Bobby Sheppard's Sixth, Eighth, and Fourteenth Amendment rights were violated by the Supreme Court of Ohio's attempt to cure constitutional error in the sentencing process by independently reweighing the statutory aggravating circumstances and mitigating factors.
Petitioner asserts Ohio's capital sentencing scheme is unconstitutional under Hurst v. Florida, 577 U.S. ___, 136 S. Ct. 616 (2016), because
[An Ohio capital] jury does not make any findings regarding the existence of mitigating factors, the weight to be given to those mitigating factors, or why the statutory aggravating circumstances outweigh the mitigating factors, and the jury's verdict is only a recommendation. Pursuant to Ohio Rev. Code § 2929.03(F), it is the trial judge and not the jury who must make the ultimate findings of facts that determine whether a defendant is actually sentenced to death. In Sheppard's case, the trial court—not the jury— made the factual findings necessary to impose Sheppard's death sentence: (1) the existence of any mitigation evidence; (2) the weight to assign to any such mitigation evidence; and (3) whether the aggravating factors that were proven beyond a reasonable doubt outweighed Sheppard's mitigation evidence beyond a reasonable doubt.(Motion, ECF No. 82, PageID 1266). Sheppard also insists that Hurst makes unconstitutional the appellate reweighing that the Ohio Supreme Court did in this case to attempt to cure the prosecutorial misconduct it found occurred at Sheppard's trial. Id.

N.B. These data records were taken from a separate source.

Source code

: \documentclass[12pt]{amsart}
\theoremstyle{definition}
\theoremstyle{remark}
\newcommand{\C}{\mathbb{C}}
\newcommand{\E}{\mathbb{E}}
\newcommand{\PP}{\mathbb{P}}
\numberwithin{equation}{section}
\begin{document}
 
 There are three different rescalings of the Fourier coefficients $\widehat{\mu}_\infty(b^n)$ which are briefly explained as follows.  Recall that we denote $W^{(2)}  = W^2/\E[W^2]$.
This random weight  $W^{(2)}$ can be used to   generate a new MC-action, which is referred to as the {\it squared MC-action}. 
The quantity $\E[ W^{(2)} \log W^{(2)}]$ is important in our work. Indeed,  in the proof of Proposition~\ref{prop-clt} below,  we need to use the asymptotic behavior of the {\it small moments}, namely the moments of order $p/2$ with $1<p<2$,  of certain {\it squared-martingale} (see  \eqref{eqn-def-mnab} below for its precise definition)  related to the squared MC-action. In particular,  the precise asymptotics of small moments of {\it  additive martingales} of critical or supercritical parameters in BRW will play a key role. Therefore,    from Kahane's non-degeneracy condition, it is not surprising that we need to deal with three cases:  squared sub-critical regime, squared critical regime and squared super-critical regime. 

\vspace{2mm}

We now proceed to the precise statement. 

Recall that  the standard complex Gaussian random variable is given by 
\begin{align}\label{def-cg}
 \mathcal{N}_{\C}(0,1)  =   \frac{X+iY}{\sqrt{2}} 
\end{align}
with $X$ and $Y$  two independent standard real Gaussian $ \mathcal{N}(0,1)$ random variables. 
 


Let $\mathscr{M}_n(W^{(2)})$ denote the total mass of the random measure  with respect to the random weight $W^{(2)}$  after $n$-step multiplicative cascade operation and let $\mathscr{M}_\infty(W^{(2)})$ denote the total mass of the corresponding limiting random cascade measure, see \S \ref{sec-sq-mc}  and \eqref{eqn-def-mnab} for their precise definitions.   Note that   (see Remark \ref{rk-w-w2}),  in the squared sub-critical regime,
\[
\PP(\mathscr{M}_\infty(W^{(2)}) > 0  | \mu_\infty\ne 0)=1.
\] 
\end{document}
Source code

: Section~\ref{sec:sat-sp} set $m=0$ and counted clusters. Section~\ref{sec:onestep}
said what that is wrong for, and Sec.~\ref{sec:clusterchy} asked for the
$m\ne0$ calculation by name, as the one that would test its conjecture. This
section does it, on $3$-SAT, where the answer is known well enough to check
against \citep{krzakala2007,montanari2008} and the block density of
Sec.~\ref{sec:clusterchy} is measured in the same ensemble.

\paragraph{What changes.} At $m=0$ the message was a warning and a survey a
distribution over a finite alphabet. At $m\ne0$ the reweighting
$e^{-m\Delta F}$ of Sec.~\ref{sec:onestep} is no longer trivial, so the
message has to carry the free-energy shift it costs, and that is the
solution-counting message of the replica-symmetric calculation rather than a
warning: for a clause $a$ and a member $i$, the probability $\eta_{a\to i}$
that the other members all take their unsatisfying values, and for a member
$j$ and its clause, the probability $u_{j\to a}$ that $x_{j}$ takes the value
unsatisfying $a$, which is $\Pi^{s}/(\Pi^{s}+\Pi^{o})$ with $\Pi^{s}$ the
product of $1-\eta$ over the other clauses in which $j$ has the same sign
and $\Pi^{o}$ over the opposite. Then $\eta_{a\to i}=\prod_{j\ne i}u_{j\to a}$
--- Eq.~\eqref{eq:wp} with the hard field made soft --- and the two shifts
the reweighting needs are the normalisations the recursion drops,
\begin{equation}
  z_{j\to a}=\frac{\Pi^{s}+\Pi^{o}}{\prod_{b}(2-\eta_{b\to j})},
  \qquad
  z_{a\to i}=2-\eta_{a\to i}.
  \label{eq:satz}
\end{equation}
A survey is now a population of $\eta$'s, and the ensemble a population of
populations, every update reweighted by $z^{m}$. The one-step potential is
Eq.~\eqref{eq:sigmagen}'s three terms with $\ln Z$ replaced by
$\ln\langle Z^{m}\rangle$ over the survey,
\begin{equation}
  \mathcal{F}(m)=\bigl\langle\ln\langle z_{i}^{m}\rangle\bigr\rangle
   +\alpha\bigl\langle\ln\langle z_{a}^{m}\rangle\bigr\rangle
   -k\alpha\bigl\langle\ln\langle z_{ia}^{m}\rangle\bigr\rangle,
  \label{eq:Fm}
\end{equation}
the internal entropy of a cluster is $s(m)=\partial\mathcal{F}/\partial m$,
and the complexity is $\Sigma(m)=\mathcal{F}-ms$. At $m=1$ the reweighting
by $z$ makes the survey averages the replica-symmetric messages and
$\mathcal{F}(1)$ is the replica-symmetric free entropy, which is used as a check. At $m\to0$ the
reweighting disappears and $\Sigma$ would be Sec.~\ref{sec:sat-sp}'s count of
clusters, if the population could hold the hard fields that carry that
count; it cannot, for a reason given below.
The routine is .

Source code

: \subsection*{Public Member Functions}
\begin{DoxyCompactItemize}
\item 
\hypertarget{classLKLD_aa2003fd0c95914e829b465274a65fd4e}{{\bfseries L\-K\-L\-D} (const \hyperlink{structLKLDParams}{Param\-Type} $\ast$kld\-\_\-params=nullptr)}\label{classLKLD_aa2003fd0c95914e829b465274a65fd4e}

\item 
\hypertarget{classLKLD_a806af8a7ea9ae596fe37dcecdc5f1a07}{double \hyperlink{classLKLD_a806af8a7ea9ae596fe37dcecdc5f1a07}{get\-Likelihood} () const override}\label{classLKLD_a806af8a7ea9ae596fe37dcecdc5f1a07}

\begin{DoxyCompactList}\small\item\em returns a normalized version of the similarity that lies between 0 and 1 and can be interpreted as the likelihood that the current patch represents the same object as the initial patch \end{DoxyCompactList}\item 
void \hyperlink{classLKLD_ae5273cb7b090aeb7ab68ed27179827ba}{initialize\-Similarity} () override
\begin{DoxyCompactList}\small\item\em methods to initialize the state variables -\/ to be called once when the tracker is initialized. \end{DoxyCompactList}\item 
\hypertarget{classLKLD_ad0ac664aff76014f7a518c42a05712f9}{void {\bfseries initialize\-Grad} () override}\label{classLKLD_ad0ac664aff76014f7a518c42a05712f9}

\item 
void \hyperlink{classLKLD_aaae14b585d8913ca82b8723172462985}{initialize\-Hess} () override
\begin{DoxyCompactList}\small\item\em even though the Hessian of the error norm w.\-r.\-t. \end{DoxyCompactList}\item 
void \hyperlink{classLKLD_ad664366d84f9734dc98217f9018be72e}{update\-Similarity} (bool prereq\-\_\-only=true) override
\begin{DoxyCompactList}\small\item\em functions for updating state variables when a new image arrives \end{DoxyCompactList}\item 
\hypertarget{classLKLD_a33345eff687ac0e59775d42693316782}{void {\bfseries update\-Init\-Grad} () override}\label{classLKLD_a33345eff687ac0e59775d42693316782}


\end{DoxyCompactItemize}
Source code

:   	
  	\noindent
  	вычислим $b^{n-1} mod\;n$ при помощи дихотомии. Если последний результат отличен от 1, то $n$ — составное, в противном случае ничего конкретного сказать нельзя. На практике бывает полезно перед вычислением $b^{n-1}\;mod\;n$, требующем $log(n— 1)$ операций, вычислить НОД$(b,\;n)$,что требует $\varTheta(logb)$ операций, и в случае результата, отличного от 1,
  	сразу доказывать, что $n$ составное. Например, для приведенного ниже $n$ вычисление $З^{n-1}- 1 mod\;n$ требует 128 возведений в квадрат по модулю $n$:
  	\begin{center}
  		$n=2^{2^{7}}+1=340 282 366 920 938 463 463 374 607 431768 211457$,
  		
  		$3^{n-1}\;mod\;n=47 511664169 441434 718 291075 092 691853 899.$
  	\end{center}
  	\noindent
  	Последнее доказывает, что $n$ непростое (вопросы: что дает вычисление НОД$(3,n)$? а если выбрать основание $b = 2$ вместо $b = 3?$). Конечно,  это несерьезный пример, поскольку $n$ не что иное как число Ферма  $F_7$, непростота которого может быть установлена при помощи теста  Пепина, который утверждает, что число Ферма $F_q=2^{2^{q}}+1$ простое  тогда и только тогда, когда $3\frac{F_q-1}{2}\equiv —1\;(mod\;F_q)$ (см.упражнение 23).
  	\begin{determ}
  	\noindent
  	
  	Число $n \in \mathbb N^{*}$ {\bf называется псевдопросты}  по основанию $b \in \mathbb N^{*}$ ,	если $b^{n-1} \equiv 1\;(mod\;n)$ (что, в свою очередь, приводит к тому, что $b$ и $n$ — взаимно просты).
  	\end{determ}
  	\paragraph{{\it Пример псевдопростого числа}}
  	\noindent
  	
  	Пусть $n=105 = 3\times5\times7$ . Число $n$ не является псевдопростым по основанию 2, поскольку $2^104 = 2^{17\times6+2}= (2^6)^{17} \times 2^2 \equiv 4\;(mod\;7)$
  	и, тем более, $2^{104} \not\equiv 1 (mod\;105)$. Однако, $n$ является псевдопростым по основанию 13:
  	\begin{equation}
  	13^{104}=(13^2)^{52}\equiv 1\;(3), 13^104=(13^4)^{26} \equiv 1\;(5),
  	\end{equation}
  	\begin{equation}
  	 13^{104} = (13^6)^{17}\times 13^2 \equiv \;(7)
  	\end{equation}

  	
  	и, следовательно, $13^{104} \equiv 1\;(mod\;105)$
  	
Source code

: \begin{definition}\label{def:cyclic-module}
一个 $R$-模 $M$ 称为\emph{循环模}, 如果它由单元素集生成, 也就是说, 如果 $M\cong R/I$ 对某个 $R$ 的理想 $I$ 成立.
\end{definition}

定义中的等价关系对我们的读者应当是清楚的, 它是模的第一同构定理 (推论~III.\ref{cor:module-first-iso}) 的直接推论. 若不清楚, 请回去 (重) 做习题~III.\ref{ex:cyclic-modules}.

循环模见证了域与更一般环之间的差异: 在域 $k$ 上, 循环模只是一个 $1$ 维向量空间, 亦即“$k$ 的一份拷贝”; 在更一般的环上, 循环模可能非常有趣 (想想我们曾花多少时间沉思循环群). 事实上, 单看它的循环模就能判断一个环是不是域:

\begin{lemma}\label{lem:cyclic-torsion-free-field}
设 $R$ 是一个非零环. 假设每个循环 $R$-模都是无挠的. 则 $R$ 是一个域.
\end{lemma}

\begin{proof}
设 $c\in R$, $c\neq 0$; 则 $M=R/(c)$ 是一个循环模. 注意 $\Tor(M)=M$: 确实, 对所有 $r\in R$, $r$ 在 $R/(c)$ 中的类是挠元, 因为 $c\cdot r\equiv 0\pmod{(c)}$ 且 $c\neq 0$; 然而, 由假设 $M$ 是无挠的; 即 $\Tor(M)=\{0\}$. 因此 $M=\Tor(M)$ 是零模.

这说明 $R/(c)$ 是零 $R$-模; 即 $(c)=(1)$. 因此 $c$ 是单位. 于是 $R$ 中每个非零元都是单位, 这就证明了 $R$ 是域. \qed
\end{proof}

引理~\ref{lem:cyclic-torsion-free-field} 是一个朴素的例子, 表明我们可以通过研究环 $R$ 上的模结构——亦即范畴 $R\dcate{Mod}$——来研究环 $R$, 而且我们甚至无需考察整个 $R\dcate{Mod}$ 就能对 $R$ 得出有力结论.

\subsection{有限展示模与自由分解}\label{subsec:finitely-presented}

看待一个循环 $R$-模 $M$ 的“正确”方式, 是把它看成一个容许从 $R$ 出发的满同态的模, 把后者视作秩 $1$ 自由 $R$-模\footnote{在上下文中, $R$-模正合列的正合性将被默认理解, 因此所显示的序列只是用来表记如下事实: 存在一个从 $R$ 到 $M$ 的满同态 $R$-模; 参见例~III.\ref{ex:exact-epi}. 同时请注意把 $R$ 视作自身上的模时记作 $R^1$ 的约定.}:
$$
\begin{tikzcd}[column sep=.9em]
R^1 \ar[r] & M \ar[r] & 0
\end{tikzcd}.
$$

The Warden opposes the amendment on the ground that Ohio's capital sentencing scheme does not violate the Constitution as interpreted in Hurst (Memo in Opp., ECF No. 83). The Warden also asserts that the instant case involves a second-or-successive habeas corpus petition attacking the same judgment as Sheppard's prior case, Case No. 1-00-cv-493, in which this Court's denial of the writ was affirmed on appeal. Sheppard v. Bagley, 657 F.3d 338 (6th Cir. 2011), cert. denied, ___ U.S. ___, 132 S.Ct. 2751 (2011). Because the Petition is second-or-successive, the Warden asserts, this Court lacks jurisdiction and must transfer the case to the Sixth Circuit for Sheppard to obtain permission to proceed under 28 U.S.C. § 2244(b). Id. at PageID 1320-21. Finally, the Warden claims Sheppard's Motion is untimely because Hurst is merely an application of Ring v. Arizona, 536 U.S. 584 (2002), and the claim should have been added within a year of the Ring decision to Sheppard's first petition. (Memo in Opp., ECF No. 83 at PageID 1321-23.)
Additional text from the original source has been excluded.